At the time, the more grinchly Scottish political contingent, predictably, pooh-poohed this for a publicity stunt.  The First Minister's critics saw in this sort of escapade evidence primarily of Salmond's bombast and pomposity, ignoring the boundaries of his office, brashly shoving himself to the fore and generally intervening where his interventions aren't called for.

These criticisms arguably miss the broader significance of these little vignettes, and the images which circulate from them. Salmond is, by soft degrees, subduing Scots to the idea that our politicians might sit unembarrassedly in international councils and negotiations, might not make a pig's ear of it, or otherwise show us all up by being bungling lackwits.  He has the Scottish cringe in his sights. It is a modest, but critical, contribution to encouraging - and concretising on screen - the idea of Scottish statehood is not only conceivable, but practical and achievable.  That it is literally imaginable.  Surveying just a few taken in Edinburgh today shows how far you can gain this sort of international frisson even within domestic UK politics.  What is surprising, however, and what might leave many Tories disgruntled, is just how far Cameron has been willing to go along with maestro Salmond's performance.

 




Cameron emerges from a spanking black car. The pair enjoy a formal, photographed meeting on the steps in front of the forbidding St Andrew's House. Consensus between the Westminster and Holyrood governments is not simply reached, unpretentiously confirmed by an email or a phone call, and announced in a speech or bulletin, but instead the Scottish government stage a dramatic encounter between the two leaders, a "signing ceremony" as the BBC's Daily Politics today had it. There is a surfeit of handshakes, and plenty of photos taken.  The echo of a treaty - reached, lest we forget, by co-equal nation states - is surely intentional and striking. 

The parallel is reinforced by several touches. Everything was calculated to emphasise the equality of the participants. Not a Prime Minister meeting a subordinate and parochial leader, but the visit paid by one a head of government to another, meeting and negotiating on more or less equal terms.  The ritual simultaneous co-signature, as both men put their names to an agreed text (the only aspect of the drama which arguably lacked elegance.

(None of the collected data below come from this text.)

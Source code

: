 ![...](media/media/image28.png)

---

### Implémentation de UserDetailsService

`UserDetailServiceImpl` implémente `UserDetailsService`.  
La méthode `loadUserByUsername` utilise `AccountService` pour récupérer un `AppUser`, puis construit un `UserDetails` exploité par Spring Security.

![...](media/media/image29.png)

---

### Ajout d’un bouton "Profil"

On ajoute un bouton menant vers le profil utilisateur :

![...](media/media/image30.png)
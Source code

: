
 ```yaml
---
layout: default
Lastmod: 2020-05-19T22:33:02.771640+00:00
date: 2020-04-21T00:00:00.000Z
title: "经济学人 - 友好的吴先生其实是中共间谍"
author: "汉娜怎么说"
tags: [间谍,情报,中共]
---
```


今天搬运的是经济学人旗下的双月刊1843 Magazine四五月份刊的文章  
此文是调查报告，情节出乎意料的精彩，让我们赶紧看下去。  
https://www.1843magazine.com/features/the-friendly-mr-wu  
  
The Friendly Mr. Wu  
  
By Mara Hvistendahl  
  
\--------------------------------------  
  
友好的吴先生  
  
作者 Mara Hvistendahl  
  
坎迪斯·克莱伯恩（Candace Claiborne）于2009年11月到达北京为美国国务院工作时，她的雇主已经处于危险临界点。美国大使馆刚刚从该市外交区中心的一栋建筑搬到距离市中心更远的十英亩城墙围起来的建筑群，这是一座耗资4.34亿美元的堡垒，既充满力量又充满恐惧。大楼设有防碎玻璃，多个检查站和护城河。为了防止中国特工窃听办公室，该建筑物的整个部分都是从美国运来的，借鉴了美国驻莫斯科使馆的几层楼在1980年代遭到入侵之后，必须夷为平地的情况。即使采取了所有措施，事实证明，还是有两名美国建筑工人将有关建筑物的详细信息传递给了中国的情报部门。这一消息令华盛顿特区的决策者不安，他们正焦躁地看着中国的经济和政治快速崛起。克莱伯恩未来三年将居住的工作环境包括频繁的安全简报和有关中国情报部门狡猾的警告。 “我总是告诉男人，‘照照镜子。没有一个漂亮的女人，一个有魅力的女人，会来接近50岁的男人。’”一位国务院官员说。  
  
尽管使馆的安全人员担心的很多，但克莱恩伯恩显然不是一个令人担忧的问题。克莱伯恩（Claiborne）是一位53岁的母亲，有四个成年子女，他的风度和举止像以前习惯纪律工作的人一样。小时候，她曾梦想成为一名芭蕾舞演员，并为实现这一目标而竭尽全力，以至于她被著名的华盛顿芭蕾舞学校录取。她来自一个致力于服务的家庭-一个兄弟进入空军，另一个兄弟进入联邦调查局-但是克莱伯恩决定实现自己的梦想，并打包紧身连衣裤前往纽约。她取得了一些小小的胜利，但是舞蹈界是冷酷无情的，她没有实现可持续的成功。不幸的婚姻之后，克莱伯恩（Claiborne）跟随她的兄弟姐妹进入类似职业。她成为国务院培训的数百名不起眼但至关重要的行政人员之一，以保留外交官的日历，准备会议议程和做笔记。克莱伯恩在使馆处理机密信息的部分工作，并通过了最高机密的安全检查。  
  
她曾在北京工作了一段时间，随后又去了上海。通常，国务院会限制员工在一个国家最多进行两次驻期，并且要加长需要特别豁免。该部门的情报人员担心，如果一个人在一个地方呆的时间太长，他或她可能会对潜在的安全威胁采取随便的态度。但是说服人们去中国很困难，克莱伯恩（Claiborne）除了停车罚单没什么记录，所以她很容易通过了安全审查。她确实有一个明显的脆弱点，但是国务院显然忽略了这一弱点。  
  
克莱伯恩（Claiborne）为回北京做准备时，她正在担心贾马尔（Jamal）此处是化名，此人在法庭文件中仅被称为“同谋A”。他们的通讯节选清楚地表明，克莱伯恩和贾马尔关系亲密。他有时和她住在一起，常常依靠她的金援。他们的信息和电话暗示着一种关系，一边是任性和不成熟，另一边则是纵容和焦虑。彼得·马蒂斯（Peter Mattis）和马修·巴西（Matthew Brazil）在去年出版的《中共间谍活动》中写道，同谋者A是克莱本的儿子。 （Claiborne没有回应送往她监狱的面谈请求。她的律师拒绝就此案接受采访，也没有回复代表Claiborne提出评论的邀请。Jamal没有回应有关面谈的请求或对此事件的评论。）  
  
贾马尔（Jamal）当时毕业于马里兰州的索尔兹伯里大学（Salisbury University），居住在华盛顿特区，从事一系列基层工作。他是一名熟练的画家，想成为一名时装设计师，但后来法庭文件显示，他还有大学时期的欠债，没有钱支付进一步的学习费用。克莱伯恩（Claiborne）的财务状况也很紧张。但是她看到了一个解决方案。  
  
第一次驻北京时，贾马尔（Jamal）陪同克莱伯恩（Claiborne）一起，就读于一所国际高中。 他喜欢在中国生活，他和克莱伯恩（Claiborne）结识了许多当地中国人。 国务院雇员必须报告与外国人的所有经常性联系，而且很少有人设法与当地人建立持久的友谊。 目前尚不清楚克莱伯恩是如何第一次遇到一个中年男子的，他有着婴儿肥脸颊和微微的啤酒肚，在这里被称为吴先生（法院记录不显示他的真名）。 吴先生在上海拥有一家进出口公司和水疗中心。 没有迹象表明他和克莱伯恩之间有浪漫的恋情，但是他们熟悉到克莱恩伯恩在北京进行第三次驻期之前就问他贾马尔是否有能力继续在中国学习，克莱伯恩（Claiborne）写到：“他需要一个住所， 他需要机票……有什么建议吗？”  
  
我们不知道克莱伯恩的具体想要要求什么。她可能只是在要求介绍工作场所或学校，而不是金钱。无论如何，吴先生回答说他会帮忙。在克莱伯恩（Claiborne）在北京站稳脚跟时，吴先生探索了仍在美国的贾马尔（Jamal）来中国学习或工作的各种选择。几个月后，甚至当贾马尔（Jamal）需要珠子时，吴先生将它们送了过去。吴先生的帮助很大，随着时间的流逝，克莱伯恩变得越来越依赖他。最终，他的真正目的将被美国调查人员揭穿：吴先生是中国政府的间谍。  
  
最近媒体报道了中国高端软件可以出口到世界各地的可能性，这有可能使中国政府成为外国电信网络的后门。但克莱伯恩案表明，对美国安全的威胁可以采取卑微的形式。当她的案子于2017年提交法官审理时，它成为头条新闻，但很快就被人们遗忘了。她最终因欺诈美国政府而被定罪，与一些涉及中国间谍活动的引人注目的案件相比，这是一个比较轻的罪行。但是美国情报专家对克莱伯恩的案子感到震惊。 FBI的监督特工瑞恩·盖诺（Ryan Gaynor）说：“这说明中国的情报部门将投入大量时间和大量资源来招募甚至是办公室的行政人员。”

The impersonal font, and A4 printed page, is hardly a new Declaration of Arbroath in vellum and sealing-wax). Even christening it the Edinburgh Agreement, its capitalisation a canny and conscious rhetorical move, suggests the sort of symbolism the nationalists are striving to promote.

And by gum, they succeeded. Cameron has proved an amazingly pliant co-participant.  You can't imagine Gordon Brown being so readily willing to hop to Salmond's jig in this way, partly, presumably, because our erstwhile Prime Minister felt more confident with his own Scottish credentials, and accordingly, couldn't be dragooned into this dance in the same way as Cameron was today.  Alan Trench has a nice phrase in a splendidly good post today on the detail and history of the section 30 negotiations.  The SNP, he says...

"... has won a symbolic game, by ensuring that Salmond only met Cameron, and leaving more junior ministers in each government to deal with the details."

The unsubtle point of all of this, is that events like today do more than simply mark agreement and resolve political controversy between the two governments in a functional, practical way.  They represent are an opportunity to project an image of what Scottish diplomacy might look and feel like after independence, with the English Prime Minister received in a neighbourly and constructive way.  As Alex Massie observes:




Exit Cameron, wet. 

12 comments :

  1. That's exactly how it looked to me. Cameron, a neighbouring leader, and friend, signing a treaty with our first minister.

    Excellent.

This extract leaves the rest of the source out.